--- RECORDS SHOWN Enclosed Below ---
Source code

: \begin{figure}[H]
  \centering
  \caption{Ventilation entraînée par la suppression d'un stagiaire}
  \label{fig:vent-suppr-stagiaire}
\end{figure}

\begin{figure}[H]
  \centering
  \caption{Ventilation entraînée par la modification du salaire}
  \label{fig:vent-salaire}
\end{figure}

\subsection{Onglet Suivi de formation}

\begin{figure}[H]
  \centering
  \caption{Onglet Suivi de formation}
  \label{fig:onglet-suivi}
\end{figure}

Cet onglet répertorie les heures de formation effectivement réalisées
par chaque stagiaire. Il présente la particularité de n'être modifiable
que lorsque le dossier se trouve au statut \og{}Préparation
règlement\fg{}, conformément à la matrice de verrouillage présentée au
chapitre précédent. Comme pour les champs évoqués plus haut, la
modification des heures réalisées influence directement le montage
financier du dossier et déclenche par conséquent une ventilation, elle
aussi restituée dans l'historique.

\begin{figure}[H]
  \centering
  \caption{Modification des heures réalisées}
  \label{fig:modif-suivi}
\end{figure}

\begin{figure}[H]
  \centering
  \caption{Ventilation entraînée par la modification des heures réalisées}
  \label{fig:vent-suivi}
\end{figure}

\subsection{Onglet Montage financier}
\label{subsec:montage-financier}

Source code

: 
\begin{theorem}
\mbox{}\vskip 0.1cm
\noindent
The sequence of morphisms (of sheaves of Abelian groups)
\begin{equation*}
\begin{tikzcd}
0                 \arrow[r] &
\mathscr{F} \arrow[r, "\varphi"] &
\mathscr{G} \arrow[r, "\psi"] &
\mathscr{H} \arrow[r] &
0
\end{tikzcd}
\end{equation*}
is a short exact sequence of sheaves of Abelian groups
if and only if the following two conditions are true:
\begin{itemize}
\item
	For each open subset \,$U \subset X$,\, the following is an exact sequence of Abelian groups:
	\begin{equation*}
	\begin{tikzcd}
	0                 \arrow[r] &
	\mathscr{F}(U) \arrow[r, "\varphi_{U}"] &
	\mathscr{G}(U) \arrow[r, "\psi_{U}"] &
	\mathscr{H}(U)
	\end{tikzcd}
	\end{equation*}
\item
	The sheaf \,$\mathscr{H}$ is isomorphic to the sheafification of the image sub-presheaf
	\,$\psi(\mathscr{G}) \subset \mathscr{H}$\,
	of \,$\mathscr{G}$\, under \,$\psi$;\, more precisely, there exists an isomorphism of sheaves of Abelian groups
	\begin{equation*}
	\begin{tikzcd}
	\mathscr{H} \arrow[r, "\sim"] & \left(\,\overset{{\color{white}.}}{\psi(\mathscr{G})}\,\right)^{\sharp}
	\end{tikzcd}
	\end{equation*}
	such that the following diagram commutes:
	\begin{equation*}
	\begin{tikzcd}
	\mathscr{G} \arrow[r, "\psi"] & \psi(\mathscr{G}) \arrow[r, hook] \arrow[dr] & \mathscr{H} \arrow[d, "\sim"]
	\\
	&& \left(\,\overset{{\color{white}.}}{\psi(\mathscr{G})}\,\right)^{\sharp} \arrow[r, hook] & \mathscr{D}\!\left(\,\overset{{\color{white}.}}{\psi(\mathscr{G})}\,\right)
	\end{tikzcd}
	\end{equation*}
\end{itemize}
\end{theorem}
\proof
--- End of Enclosed RECORDS SHOWN ---
• **INSTRUCTIONS FOR THE TASK**
Scan the data above and copy each line containing the word "left".

• **ANSWER TO THE EXERCISE**
	\mathscr{H} \arrow[r, "\sim"] & \left(\,\overset{{\color{white}.}}{\psi(\mathscr{G})}\,\right)^{\sharp}
	&& \left(\,\overset{{\color{white}.}}{\psi(\mathscr{G})}\,\right)^{\sharp} \arrow[r, hook] & \mathscr{D}\!\left(\,\overset{{\color{white}.}}{\psi(\mathscr{G})}\,\right)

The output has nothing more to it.